- _ACTION ITEM_: Set down all of the entries word for word, omitting the images they contain.

Data items:
=-=-=-=-=

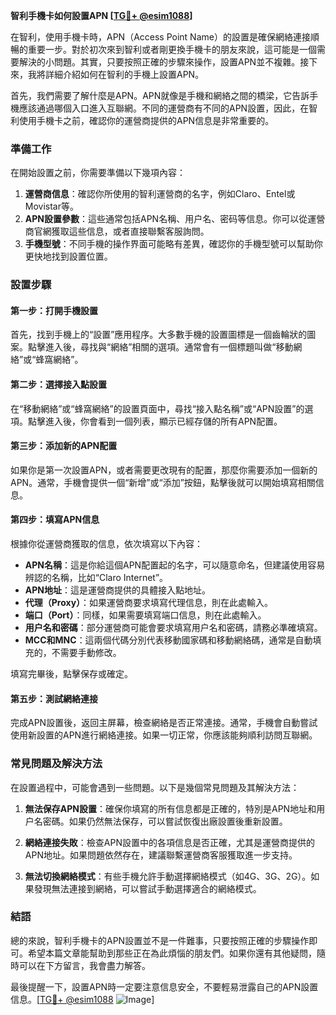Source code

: **智利手機卡如何設置APN [[TG💪+ @esim1088](https://t.me/s/esim1088)]**

在智利，使用手機卡時，APN（Access Point Name）的設置是確保網絡連接順暢的重要一步。對於初次來到智利或者剛更換手機卡的朋友來說，這可能是一個需要解決的小問題。其實，只要按照正確的步驟來操作，設置APN並不複雜。接下來，我將詳細介紹如何在智利的手機上設置APN。

首先，我們需要了解什麼是APN。APN就像是手機和網絡之間的橋梁，它告訴手機應該通過哪個入口進入互聯網。不同的運營商有不同的APN設置，因此，在智利使用手機卡之前，確認你的運營商提供的APN信息是非常重要的。

### **準備工作**

在開始設置之前，你需要準備以下幾項內容：

1. **運營商信息**：確認你所使用的智利運營商的名字，例如Claro、Entel或Movistar等。
2. **APN設置參數**：這些通常包括APN名稱、用户名、密码等信息。你可以從運營商官網獲取這些信息，或者直接聯繫客服詢問。
3. **手機型號**：不同手機的操作界面可能略有差異，確認你的手機型號可以幫助你更快地找到設置位置。

### **設置步驟**

#### **第一步：打開手機設置**
首先，找到手機上的“設置”應用程序。大多數手機的設置圖標是一個齒輪狀的圖案。點擊進入後，尋找與“網絡”相關的選項。通常會有一個標題叫做“移動網絡”或“蜂窩網絡”。

#### **第二步：選擇接入點設置**
在“移動網絡”或“蜂窩網絡”的設置頁面中，尋找“接入點名稱”或“APN設置”的選項。點擊進入後，你會看到一個列表，顯示已經存儲的所有APN配置。

#### **第三步：添加新的APN配置**
如果你是第一次設置APN，或者需要更改現有的配置，那麼你需要添加一個新的APN。通常，手機會提供一個“新增”或“添加”按鈕，點擊後就可以開始填寫相關信息。

#### **第四步：填寫APN信息**
根據你從運營商獲取的信息，依次填寫以下內容：

- **APN名稱**：這是你給這個APN配置起的名字，可以隨意命名，但建議使用容易辨認的名稱，比如“Claro Internet”。
- **APN地址**：這是運營商提供的具體接入點地址。
- **代理（Proxy）**：如果運營商要求填寫代理信息，則在此處輸入。
- **端口（Port）**：同樣，如果需要填寫端口信息，則在此處輸入。
- **用户名和密碼**：部分運營商可能會要求填寫用户名和密碼，請務必準確填寫。
- **MCC和MNC**：這兩個代碼分別代表移動國家碼和移動網絡碼，通常是自動填充的，不需要手動修改。

填寫完畢後，點擊保存或確定。

#### **第五步：測試網絡連接**
完成APN設置後，返回主屏幕，檢查網絡是否正常連接。通常，手機會自動嘗試使用新設置的APN進行網絡連接。如果一切正常，你應該能夠順利訪問互聯網。

### **常見問題及解決方法**

在設置過程中，可能會遇到一些問題。以下是幾個常見問題及其解決方法：

1. **無法保存APN設置**：確保你填寫的所有信息都是正確的，特別是APN地址和用户名密碼。如果仍然無法保存，可以嘗試恢復出廠設置後重新設置。
   
2. **網絡連接失敗**：檢查APN設置中的各項信息是否正確，尤其是運營商提供的APN地址。如果問題依然存在，建議聯繫運營商客服獲取進一步支持。

3. **無法切換網絡模式**：有些手機允許手動選擇網絡模式（如4G、3G、2G）。如果發現無法連接到網絡，可以嘗試手動選擇適合的網絡模式。

### **結語**

總的來說，智利手機卡的APN設置並不是一件難事，只要按照正確的步驟操作即可。希望本篇文章能幫助到那些正在為此煩惱的朋友們。如果你還有其他疑問，隨時可以在下方留言，我會盡力解答。

最後提醒一下，設置APN時一定要注意信息安全，不要輕易泄露自己的APN設置信息。[[TG💪+ @esim1088](https://t.me/s/esim1088) ![Image](https://i.postimg.cc/4NQfJmqS/Snipaste-2025-05-13-00-14-12.png)]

=-=-=-=-=

- _TASK RESPONSE_:
Source code

: **智利手機卡如何設置APN [[TG💪+ @esim1088](https://t.me/s/esim1088)]**

在智利，使用手機卡時，APN（Access Point Name）的設置是確保網絡連接順暢的重要一步。對於初次來到智利或者剛更換手機卡的朋友來說，這可能是一個需要解決的小問題。其實，只要按照正確的步驟來操作，設置APN並不複雜。接下來，我將詳細介紹如何在智利的手機上設置APN。

首先，我們需要了解什麼是APN。APN就像是手機和網絡之間的橋梁，它告訴手機應該通過哪個入口進入互聯網。不同的運營商有不同的APN設置，因此，在智利使用手機卡之前，確認你的運營商提供的APN信息是非常重要的。

### **準備工作**

在開始設置之前，你需要準備以下幾項內容：

1. **運營商信息**：確認你所使用的智利運營商的名字，例如Claro、Entel或Movistar等。
2. **APN設置參數**：這些通常包括APN名稱、用户名、密码等信息。你可以從運營商官網獲取這些信息，或者直接聯繫客服詢問。
3. **手機型號**：不同手機的操作界面可能略有差異，確認你的手機型號可以幫助你更快地找到設置位置。

### **設置步驟**

#### **第一步：打開手機設置**
首先，找到手機上的“設置”應用程序。大多數手機的設置圖標是一個齒輪狀的圖案。點擊進入後，尋找與“網絡”相關的選項。通常會有一個標題叫做“移動網絡”或“蜂窩網絡”。

#### **第二步：選擇接入點設置**
在“移動網絡”或“蜂窩網絡”的設置頁面中，尋找“接入點名稱”或“APN設置”的選項。點擊進入後，你會看到一個列表，顯示已經存儲的所有APN配置。

#### **第三步：添加新的APN配置**
如果你是第一次設置APN，或者需要更改現有的配置，那麼你需要添加一個新的APN。通常，手機會提供一個“新增”或“添加”按鈕，點擊後就可以開始填寫相關信息。

#### **第四步：填寫APN信息**
根據你從運營商獲取的信息，依次填寫以下內容：

- **APN名稱**：這是你給這個APN配置起的名字，可以隨意命名，但建議使用容易辨認的名稱，比如“Claro Internet”。
- **APN地址**：這是運營商提供的具體接入點地址。
- **代理（Proxy）**：如果運營商要求填寫代理信息，則在此處輸入。
- **端口（Port）**：同樣，如果需要填寫端口信息，則在此處輸入。
- **用户名和密碼**：部分運營商可能會要求填寫用户名和密碼，請務必準確填寫。
- **MCC和MNC**：這兩個代碼分別代表移動國家碼和移動網絡碼，通常是自動填充的，不需要手動修改。

填寫完畢後，點擊保存或確定。

#### **第五步：測試網絡連接**
完成APN設置後，返回主屏幕，檢查網絡是否正常連接。通常，手機會自動嘗試使用新設置的APN進行網絡連接。如果一切正常，你應該能夠順利訪問互聯網。

### **常見問題及解決方法**

在設置過程中，可能會遇到一些問題。以下是幾個常見問題及其解決方法：

1. **無法保存APN設置**：確保你填寫的所有信息都是正確的，特別是APN地址和用户名密碼。如果仍然無法保存，可以嘗試恢復出廠設置後重新設置。
   
2. **網絡連接失敗**：檢查APN設置中的各項信息是否正確，尤其是運營商提供的APN地址。如果問題依然存在，建議聯繫運營商客服獲取進一步支持。

3. **無法切換網絡模式**：有些手機允許手動選擇網絡模式（如4G、3G、2G）。如果發現無法連接到網絡，可以嘗試手動選擇適合的網絡模式。

### **結語**

總的來說，智利手機卡的APN設置並不是一件難事，只要按照正確的步驟操作即可。希望本篇文章能幫助到那些正在為此煩惱的朋友們。如果你還有其他疑問，隨時可以在下方留言，我會盡力解答。

最後提醒一下，設置APN時一定要注意信息安全，不要輕易泄露自己的APN設置信息。[[TG💪+ @esim1088](https://t.me/s/esim1088) ![Image](https://i.postimg.cc/4NQfJmqS/Snipaste-2025-05-13-00-14-12.png)]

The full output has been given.